◆ **Problem requirements**:
Show every line below where "already" appears.

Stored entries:
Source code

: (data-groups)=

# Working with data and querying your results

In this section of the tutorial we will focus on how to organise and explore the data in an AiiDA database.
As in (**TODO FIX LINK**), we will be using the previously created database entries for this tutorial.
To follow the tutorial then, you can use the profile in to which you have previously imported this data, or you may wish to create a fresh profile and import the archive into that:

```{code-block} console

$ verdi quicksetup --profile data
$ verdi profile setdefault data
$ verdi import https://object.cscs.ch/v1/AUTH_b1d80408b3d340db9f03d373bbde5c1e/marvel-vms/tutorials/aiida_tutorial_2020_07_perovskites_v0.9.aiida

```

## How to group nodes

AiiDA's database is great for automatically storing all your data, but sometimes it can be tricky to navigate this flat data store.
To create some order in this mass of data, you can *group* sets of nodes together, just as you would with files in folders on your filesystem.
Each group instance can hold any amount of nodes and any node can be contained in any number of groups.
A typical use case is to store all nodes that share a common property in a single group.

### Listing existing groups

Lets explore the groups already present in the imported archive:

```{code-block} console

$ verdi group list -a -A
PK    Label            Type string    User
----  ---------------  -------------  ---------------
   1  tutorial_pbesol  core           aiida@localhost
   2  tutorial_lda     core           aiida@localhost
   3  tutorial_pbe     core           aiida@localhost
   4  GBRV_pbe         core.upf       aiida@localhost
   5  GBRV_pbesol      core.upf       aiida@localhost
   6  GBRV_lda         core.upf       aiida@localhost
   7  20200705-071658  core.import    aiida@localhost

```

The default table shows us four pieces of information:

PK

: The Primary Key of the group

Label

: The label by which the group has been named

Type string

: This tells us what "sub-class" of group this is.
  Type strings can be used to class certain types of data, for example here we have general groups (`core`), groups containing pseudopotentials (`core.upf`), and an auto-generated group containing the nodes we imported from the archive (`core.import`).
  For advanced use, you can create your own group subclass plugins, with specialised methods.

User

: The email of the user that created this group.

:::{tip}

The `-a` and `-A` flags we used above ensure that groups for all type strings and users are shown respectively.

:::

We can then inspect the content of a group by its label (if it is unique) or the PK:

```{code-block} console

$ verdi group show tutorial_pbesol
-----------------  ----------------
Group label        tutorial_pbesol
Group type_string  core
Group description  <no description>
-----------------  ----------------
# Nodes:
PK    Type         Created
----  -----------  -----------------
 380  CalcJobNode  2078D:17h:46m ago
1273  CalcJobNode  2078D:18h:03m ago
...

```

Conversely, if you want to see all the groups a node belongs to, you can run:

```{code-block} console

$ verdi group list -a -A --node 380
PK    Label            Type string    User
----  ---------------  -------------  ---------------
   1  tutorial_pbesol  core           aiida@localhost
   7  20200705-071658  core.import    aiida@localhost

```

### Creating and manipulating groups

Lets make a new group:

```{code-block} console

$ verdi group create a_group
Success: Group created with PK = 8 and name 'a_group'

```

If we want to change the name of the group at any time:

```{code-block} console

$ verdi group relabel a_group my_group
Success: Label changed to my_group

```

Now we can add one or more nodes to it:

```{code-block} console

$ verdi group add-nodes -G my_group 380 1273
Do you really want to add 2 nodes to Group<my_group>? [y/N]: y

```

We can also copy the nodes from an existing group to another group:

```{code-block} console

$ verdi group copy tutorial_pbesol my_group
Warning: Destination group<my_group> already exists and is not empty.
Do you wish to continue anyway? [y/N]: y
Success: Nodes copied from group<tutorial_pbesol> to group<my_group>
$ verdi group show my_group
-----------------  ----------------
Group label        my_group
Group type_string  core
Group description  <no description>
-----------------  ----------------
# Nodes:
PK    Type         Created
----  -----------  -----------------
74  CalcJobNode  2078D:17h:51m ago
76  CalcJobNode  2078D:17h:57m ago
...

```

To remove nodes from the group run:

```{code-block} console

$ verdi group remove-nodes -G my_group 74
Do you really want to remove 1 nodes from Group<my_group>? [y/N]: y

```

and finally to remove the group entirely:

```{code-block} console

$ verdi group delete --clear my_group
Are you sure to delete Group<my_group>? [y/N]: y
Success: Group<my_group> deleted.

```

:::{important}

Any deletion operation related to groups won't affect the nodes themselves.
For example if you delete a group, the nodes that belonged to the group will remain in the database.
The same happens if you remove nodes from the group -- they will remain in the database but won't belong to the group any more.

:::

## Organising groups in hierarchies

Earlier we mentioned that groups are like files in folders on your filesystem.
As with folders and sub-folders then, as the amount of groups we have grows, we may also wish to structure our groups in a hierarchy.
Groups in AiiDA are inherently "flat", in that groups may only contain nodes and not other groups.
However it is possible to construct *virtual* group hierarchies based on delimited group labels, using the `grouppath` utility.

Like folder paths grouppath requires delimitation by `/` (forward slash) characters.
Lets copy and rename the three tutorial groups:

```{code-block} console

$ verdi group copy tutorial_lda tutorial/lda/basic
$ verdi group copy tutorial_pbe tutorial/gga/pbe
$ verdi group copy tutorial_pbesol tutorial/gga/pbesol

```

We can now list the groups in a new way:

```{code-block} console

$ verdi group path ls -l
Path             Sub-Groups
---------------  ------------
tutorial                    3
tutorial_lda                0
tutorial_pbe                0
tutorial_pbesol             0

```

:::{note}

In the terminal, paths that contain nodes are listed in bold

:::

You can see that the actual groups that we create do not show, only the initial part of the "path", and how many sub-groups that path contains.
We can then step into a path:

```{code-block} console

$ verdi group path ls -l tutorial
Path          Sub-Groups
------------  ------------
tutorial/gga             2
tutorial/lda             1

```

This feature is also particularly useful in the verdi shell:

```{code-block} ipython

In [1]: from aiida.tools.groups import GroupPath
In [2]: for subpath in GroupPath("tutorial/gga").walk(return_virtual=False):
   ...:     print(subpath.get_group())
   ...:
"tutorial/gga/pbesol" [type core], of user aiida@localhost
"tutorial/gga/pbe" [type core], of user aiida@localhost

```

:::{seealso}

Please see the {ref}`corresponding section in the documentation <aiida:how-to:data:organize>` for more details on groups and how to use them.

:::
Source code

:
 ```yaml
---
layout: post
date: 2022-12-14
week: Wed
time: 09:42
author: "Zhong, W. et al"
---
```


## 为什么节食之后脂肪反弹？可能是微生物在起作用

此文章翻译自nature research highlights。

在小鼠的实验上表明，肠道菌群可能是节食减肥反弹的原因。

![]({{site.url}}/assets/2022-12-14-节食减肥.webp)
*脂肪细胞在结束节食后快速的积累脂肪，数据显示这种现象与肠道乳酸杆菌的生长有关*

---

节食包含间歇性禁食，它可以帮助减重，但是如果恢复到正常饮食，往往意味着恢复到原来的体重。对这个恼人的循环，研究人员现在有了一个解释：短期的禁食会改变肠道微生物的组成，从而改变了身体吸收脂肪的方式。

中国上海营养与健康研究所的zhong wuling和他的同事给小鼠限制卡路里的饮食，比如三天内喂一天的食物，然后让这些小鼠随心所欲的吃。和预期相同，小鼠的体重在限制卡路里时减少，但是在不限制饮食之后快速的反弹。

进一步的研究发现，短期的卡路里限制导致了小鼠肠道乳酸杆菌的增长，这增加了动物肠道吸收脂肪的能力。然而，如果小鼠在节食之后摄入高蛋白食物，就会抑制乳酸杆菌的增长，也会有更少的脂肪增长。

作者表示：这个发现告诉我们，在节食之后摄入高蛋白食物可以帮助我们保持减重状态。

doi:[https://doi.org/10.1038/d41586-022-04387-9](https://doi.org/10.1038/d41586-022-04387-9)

◆ **Solution below**:
Lets explore the groups already present in the imported archive:
Warning: Destination group<my_group> already exists and is not empty.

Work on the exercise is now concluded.